Of the entries below, return only those lines from the line with "enqueue aircraft used" to the line with "Your ruby on", exactly, both included.

--

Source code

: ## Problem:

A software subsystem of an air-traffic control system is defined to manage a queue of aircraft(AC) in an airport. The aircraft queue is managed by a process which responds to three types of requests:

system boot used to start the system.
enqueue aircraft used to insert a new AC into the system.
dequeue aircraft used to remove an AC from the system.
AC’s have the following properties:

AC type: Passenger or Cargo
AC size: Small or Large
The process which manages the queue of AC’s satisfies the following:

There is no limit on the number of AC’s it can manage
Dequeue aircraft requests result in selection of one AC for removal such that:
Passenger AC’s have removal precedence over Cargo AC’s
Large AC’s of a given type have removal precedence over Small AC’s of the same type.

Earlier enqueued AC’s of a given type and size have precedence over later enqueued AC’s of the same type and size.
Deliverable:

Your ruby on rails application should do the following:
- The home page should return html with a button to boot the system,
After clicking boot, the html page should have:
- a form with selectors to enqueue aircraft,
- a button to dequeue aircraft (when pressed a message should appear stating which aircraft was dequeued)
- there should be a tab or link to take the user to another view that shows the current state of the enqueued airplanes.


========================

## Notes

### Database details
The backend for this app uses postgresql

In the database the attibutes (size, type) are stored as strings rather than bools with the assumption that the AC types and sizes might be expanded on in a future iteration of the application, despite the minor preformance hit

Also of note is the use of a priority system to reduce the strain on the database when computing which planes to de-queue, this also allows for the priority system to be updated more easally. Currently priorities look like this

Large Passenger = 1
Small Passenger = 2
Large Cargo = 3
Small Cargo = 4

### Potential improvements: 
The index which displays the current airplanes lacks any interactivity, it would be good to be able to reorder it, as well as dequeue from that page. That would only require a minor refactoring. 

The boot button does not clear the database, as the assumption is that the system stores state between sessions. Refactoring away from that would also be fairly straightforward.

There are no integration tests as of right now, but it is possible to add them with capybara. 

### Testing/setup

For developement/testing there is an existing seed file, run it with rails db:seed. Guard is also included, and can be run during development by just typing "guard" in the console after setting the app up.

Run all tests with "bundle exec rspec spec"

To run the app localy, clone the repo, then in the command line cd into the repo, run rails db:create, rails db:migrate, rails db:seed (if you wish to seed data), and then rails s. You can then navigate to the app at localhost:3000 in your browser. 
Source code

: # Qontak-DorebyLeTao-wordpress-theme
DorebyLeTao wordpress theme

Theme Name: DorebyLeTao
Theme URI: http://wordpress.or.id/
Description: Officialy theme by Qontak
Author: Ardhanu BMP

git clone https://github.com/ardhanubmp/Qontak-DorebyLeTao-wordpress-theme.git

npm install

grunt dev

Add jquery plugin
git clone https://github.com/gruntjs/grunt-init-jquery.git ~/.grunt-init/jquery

--

- Task response
enqueue aircraft used to insert a new AC into the system.
dequeue aircraft used to remove an AC from the system.
AC’s have the following properties:

AC type: Passenger or Cargo
AC size: Small or Large
The process which manages the queue of AC’s satisfies the following:

There is no limit on the number of AC’s it can manage
Dequeue aircraft requests result in selection of one AC for removal such that:
Passenger AC’s have removal precedence over Cargo AC’s
Large AC’s of a given type have removal precedence over Small AC’s of the same type.

Earlier enqueued AC’s of a given type and size have precedence over later enqueued AC’s of the same type and size.
Deliverable:

Your ruby on rails application should do the following:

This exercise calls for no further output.